Es posible que haya ganado en espectacularidad, entre otras cosas porque nos llega por vez primera en versión 3-D, pero lo que sí es evidente es que ha perdido en capacidad de diversión y en brillantez. Son las consecuencias lógicas de prolongar de forma exagerada una película y hacer de ella una serie por exigencias del mercado y a tenor de los esquemas que rigen en la Meca del Cine. Lo que más se echa en falta es ese humor eficaz e infestado de recursos que suscitaba la cinta original, que vimos en 2005, y que en menor medida también se apreciaba en la segunda entrega, estrenada en 2008.

En esta tercera sigue habiendo brotes al respecto, pero mucho más aislados y en el seno de un relato que atraviesa altibajos y que no logra encontrar el punto justo de la inspiración. La incorporación a los dos que ya estaban de un tercer director, Conrad Vernon, no ha dado los resultados apetecidos. Y eso que hay un toque nostálgico de homenaje al circo que podía haber dado más de sí.
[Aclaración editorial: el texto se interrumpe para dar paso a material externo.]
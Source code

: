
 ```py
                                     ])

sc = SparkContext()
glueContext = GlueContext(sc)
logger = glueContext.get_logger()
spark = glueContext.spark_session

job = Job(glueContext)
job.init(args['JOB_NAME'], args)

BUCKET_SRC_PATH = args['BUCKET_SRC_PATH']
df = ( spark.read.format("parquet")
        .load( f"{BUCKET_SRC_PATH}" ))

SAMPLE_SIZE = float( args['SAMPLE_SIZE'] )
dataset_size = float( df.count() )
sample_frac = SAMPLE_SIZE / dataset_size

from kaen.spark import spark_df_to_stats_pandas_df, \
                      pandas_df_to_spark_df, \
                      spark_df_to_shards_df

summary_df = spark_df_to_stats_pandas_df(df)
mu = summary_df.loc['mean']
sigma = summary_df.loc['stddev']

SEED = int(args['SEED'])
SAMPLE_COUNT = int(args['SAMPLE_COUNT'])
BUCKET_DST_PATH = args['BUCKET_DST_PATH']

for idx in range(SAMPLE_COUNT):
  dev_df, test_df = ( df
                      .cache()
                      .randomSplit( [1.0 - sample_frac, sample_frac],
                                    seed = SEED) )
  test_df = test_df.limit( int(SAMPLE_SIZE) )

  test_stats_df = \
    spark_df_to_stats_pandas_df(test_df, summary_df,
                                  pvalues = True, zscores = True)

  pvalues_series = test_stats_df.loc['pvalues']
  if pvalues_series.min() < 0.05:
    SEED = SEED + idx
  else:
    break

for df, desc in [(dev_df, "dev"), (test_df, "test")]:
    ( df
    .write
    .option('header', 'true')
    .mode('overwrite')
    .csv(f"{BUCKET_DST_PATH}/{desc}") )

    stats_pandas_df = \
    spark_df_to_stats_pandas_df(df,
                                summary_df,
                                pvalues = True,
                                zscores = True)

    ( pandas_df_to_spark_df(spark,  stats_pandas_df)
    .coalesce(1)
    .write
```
El eje de la trama sigue siendo esa obsesión inusitada de los animales salvajes escapados del zoológico del Central Park de Nueva York por volver a las jaulas en las que se criaron después de haber vivido la experiencia de descubrir en libertad los inigualables paisajes de la África de sus ancestros. Son, sobre todo, cuatro seres entrañables: Alex el león, que era la figura del zoológico; Marty la cebra, obsesionada por saber si es blanca con rayas negras o negra con rayas blancas; Gloria la Hipopótamo, coqueta y siempre animada y Melman, la jirafa un tanto hipocondríaca.

Aquí los vemos cuando emprenden la operación pingüino, destinada a lograr que estas simpáticas aves que han huido con los restos del avión hacia Europa los embarquen rumbo a la ciudad de los rascacielos. Los encontrarán primero en Montecarlo y más tarde en el Tirol.